Chemistry - Why does radium have a higher first ionisation energy than barium?

Solution 1:

I think it's also important to mention relativistic effects here. They already start becoming quite visible after $Z=70$, and $\ce{Ra}$ lies a good bit after that.

In very heavy atoms, the electrons of the $\ce{1s}$ orbital (actually, all orbitals with some electron density close to the nucleus, but the $\ce{1s}$ orbital happens to be the closest and therefore most affected) are subjected to very high effective nuclear charges, compressing the orbitals into a very small region of space. This in turn forces the innermost electrons' momenta to be very high, via the uncertainty principle (or in a classical picture, the electrons need to orbit the nucleus very quickly in order to avoid falling in). The momenta are so high, in fact, that special relativity corrections become appreciable, so that the actual, relativistically corrected momenta, ($p_{\text{relativistic}}=\gamma p_{\text{classical}}$) are somewhat higher than the approximate classical momenta. Again via the uncertainty principle, this causes a relativistic contraction of the $\ce{1s}$ orbital (and other orbitals with electron density close to the nucleus, especially $\ce{ns}$ and $\ce{np}$ orbitals).
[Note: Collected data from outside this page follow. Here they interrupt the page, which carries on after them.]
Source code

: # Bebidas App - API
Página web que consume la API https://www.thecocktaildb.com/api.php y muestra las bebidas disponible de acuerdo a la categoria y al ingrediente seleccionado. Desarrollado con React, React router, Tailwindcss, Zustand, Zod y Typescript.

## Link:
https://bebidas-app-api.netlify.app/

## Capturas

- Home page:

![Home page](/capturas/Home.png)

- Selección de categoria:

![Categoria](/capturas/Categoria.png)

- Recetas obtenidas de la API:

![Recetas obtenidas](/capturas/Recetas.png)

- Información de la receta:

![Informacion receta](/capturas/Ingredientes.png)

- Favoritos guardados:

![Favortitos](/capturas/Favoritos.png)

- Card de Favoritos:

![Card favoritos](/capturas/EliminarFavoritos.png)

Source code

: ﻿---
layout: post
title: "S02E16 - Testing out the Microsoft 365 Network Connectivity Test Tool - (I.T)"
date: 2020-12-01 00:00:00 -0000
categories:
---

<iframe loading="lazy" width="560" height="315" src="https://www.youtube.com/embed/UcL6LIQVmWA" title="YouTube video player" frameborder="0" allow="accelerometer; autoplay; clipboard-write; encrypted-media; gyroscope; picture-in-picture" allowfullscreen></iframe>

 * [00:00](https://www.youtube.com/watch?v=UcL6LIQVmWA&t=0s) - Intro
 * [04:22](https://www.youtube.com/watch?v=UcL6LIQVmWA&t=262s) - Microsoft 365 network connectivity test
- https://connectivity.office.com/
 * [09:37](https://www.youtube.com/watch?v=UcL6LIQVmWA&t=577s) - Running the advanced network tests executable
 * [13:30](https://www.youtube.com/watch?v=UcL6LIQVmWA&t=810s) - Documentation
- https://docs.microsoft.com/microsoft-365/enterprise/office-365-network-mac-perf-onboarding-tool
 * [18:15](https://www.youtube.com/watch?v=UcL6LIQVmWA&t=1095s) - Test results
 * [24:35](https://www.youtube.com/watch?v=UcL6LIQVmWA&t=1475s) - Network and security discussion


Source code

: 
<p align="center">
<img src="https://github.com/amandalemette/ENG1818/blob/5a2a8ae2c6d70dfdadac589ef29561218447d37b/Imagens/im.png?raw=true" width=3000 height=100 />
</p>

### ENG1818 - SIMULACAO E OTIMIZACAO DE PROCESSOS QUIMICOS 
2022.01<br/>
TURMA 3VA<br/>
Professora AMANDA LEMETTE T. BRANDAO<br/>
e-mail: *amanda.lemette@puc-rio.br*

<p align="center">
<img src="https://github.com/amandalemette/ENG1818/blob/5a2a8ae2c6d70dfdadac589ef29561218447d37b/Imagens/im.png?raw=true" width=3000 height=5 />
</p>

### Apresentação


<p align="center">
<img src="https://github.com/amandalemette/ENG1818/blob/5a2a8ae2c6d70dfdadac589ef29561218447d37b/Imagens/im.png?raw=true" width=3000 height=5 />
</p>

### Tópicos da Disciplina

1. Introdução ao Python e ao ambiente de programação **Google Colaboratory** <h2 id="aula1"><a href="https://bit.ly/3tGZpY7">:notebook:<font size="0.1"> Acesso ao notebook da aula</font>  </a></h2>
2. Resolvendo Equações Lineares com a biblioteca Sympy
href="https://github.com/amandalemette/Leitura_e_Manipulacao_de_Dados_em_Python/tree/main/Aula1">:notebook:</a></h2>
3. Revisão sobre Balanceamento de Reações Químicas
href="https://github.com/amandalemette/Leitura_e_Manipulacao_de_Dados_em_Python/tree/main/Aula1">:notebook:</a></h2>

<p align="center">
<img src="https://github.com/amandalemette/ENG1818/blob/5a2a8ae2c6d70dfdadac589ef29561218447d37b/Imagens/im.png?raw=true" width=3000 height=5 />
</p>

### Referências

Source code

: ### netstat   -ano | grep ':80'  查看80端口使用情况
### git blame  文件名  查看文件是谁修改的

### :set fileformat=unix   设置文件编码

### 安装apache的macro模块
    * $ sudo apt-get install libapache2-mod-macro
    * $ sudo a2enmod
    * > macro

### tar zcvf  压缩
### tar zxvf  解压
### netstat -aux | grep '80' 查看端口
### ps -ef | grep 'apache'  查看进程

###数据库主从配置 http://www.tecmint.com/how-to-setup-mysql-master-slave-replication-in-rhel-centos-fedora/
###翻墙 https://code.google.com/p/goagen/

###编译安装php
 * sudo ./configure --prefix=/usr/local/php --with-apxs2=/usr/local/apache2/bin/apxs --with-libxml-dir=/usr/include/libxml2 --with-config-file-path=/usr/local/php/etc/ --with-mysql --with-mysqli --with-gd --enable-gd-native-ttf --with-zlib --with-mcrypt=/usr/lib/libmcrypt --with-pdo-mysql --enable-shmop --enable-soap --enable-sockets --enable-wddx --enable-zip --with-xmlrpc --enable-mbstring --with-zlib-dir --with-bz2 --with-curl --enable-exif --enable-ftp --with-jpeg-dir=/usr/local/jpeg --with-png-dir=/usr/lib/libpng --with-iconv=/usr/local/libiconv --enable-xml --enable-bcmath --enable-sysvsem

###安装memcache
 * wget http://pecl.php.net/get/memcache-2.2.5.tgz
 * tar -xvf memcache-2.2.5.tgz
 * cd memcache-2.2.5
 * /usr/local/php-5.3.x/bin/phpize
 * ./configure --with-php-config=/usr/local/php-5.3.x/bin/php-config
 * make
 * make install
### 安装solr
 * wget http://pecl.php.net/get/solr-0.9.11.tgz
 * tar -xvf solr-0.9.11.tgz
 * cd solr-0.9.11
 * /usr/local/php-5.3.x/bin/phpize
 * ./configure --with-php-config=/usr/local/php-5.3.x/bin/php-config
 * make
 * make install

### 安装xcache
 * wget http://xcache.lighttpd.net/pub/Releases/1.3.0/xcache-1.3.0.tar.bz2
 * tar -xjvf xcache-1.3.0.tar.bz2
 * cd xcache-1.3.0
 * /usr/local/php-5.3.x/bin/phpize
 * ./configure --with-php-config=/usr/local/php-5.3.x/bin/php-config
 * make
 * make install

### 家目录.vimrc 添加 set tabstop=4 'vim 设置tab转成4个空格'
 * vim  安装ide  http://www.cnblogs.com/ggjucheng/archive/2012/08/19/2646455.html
The relativistic contraction of the innermost orbitals creates a cascade of electron shielding changes among the rest of the orbitals. The final result is that all $\ce{ns}$ orbitals are contracted, getting closer to the nucleus and becoming shifted down in energy. This is relevant to the question because the $\ce{7s}$ valence electrons in $\ce{Ra}$ are more attracted to the nucleus than one would expect from a simple trend analysis, since they rarely take into account the increase of relativistic effects as one goes down the periodic table.

Thus, the first (and second) ionization energy of $\ce{Ra}$ becomes higher than expected, to the point that there's actually a upward blip in the downward trend. Eka-radium ($Z=120$) would have far stronger relativistic effects, and can be expected to have a significantly higher ionization energy compared to $\ce{Ra}$. In fact, relativistic effects will conspire to make the group 2 metals slightly more noble! Though the periodic table becomes such a mess near the super heavy elements that it's hard to say whether it'll be a clearly visible trend, or just one effect to be combined with several others.

Solution 2:

This behavior can be attributed to the same phenomenon as that which causes the lanthanide contraction. The electrons in $f$ subshells are very poor at nuclear shielding, so the $s$ electrons in the next higher shell are closer (on average) to the nucleus than you might expect. If these electrons are closer to the nucleus, then the atom exhibits a smaller radius than expected and these $s$ electrons are more difficult to remove. According to the Wikipedia article on the lanthanide contraction, there are both quantum mechanical and relativistic causes for the lanthanide contraction.

This behavior also occurs in hafnium (72), which is right after the lanthanides. Hafnium's first ionization energy is $\pu{658.5 kJ/mol}$, while zirconium (40, right above hafnium) is $\pu{640.1 kJ/mol}$. Barium is before the lanthanides and radium is after them. Any pair so split will probably exhibit this new trend in ionization potentials. Go and check it out!

Solution 3:

Elements 57+ have electrons in f orbitals.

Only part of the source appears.